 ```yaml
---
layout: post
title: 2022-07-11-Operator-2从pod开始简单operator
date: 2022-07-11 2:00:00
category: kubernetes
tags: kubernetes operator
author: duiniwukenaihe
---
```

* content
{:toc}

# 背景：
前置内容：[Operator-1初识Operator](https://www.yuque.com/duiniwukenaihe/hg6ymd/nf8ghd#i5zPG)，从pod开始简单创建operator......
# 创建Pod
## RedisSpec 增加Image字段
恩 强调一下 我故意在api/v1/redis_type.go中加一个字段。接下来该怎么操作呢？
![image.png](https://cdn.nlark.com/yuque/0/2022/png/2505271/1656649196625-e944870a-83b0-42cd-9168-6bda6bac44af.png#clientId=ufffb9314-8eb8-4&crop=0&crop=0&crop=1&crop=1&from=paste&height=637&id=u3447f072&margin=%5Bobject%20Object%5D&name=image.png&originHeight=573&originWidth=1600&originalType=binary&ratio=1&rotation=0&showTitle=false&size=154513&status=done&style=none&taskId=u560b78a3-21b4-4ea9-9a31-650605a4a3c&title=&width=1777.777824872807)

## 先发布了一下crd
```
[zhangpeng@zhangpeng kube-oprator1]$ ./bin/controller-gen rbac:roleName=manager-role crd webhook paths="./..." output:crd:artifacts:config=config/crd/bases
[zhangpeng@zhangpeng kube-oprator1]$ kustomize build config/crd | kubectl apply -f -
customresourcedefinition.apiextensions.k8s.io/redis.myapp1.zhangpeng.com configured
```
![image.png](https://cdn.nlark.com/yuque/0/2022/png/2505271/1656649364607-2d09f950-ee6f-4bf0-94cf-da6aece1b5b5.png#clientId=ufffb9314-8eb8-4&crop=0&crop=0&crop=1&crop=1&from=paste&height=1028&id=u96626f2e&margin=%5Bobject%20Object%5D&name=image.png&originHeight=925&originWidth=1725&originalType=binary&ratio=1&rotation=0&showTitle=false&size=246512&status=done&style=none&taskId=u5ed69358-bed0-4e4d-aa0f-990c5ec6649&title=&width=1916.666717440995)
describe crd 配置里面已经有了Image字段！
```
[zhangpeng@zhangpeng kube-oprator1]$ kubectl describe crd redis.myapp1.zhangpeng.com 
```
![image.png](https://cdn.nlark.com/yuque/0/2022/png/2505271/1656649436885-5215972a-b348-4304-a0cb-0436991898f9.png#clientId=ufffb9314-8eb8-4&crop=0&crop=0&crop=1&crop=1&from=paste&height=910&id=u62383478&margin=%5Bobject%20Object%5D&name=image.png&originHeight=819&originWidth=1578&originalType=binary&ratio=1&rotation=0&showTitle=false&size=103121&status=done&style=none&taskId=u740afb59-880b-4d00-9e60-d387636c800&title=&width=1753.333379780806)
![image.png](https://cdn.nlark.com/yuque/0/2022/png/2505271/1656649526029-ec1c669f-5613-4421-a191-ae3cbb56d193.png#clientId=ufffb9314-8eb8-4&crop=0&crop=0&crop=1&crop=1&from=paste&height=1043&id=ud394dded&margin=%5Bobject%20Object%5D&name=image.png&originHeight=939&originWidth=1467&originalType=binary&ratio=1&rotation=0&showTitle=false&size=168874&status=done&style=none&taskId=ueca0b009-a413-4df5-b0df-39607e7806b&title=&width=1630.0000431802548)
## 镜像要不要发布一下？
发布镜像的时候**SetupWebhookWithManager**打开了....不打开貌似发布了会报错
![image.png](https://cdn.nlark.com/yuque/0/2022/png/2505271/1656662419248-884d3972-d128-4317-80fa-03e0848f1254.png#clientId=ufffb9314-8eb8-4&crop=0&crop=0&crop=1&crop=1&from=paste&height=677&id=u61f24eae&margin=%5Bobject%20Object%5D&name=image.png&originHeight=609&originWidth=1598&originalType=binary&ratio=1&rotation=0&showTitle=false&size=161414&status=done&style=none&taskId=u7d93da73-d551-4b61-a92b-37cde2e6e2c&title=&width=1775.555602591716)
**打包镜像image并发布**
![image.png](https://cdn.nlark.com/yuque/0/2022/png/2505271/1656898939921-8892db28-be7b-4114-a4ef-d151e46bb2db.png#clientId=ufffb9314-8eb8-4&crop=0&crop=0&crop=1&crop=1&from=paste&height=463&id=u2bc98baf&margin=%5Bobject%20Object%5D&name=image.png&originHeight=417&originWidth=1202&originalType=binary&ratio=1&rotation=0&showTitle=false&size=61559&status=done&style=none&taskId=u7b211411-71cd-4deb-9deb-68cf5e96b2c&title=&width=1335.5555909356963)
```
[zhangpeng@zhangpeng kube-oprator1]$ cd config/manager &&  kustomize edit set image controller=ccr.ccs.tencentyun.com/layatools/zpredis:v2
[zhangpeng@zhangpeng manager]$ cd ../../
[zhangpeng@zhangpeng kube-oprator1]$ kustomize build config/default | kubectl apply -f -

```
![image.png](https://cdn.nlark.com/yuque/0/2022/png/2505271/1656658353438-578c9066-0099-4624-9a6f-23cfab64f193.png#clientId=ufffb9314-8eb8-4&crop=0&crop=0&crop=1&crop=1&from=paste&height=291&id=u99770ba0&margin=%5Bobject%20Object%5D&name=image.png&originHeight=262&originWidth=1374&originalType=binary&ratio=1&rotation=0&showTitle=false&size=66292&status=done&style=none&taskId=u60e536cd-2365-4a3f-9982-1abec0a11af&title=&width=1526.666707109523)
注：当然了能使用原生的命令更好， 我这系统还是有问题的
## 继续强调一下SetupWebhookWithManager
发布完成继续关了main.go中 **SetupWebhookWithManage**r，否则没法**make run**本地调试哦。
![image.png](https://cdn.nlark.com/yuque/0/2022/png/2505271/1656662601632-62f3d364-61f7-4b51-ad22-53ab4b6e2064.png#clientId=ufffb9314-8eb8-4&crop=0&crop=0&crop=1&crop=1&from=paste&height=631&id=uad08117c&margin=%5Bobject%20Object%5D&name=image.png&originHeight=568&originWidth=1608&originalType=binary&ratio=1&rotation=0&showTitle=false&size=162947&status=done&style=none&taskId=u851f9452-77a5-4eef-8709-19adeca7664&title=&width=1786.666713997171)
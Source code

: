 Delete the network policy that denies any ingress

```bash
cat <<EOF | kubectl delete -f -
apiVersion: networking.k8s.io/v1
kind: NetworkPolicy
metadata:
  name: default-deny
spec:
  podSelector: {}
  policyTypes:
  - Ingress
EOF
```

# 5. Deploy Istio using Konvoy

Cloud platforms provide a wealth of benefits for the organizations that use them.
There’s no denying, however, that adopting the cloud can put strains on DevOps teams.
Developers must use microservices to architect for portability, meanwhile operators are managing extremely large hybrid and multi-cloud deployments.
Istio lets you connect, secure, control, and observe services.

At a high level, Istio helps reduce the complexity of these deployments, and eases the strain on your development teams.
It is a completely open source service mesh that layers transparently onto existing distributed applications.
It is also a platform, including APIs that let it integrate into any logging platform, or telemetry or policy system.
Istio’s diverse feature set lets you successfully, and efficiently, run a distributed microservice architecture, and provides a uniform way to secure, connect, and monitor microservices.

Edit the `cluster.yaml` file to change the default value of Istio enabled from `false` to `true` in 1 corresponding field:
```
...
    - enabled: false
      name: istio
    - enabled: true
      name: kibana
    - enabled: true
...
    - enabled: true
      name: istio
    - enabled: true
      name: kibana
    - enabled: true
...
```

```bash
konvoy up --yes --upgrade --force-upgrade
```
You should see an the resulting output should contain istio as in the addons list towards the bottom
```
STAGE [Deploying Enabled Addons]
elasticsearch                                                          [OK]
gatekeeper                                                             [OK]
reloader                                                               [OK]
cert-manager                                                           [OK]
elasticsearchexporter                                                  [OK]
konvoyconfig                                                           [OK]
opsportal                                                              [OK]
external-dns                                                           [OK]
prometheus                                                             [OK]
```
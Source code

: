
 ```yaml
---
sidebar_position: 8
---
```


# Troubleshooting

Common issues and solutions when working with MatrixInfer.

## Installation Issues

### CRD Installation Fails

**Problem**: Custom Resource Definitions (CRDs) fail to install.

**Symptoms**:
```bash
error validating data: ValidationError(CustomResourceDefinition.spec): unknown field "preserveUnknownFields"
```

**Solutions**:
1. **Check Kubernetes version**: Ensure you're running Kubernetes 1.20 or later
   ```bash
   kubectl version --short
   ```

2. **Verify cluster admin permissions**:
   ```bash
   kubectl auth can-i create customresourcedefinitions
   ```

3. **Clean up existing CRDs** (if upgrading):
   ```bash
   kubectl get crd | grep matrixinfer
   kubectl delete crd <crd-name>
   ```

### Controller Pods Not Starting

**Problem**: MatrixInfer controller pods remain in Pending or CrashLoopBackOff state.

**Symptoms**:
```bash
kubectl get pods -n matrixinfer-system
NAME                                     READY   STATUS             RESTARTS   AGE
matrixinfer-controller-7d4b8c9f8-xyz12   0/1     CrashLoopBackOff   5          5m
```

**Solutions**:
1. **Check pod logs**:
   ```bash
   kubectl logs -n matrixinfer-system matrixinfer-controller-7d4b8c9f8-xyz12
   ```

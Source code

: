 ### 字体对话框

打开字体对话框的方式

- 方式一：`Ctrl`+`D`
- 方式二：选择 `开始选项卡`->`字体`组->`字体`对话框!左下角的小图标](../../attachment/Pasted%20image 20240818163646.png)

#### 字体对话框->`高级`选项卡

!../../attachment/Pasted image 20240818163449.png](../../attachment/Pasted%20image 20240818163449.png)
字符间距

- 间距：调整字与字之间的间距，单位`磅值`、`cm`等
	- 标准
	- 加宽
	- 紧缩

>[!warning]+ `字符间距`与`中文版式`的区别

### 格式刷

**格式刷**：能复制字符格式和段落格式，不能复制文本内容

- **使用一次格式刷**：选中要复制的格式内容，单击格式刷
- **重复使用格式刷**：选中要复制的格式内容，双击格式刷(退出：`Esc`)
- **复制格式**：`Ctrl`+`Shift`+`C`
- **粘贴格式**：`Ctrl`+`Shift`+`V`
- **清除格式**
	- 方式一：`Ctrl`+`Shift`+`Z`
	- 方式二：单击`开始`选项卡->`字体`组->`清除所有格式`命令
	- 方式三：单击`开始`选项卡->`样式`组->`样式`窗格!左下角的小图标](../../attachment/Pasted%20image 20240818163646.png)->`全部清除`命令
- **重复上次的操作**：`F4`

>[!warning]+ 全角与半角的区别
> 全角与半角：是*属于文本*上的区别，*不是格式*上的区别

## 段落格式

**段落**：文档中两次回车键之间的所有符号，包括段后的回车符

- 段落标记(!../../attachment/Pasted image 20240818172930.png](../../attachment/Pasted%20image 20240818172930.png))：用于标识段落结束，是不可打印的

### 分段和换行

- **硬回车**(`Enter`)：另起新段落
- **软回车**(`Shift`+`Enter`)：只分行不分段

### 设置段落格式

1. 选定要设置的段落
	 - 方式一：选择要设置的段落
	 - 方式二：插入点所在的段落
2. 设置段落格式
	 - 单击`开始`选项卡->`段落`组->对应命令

+-------+

• _Work instruction_: Each line from the top of the records down to the one with "## 先发布了一下crd" must be retyped exactly; include both ends and nothing else.

• _Written reply_:
 ```yaml
---
layout: post
title: 2022-07-11-Operator-2从pod开始简单operator
date: 2022-07-11 2:00:00
category: kubernetes
tags: kubernetes operator
author: duiniwukenaihe
---
```

* content
{:toc}

# 背景：
前置内容：[Operator-1初识Operator](https://www.yuque.com/duiniwukenaihe/hg6ymd/nf8ghd#i5zPG)，从pod开始简单创建operator......
# 创建Pod
## RedisSpec 增加Image字段
恩 强调一下 我故意在api/v1/redis_type.go中加一个字段。接下来该怎么操作呢？
![image.png](https://cdn.nlark.com/yuque/0/2022/png/2505271/1656649196625-e944870a-83b0-42cd-9168-6bda6bac44af.png#clientId=ufffb9314-8eb8-4&crop=0&crop=0&crop=1&crop=1&from=paste&height=637&id=u3447f072&margin=%5Bobject%20Object%5D&name=image.png&originHeight=573&originWidth=1600&originalType=binary&ratio=1&rotation=0&showTitle=false&size=154513&status=done&style=none&taskId=u560b78a3-21b4-4ea9-9a31-650605a4a3c&title=&width=1777.777824872807)

## 先发布了一下crd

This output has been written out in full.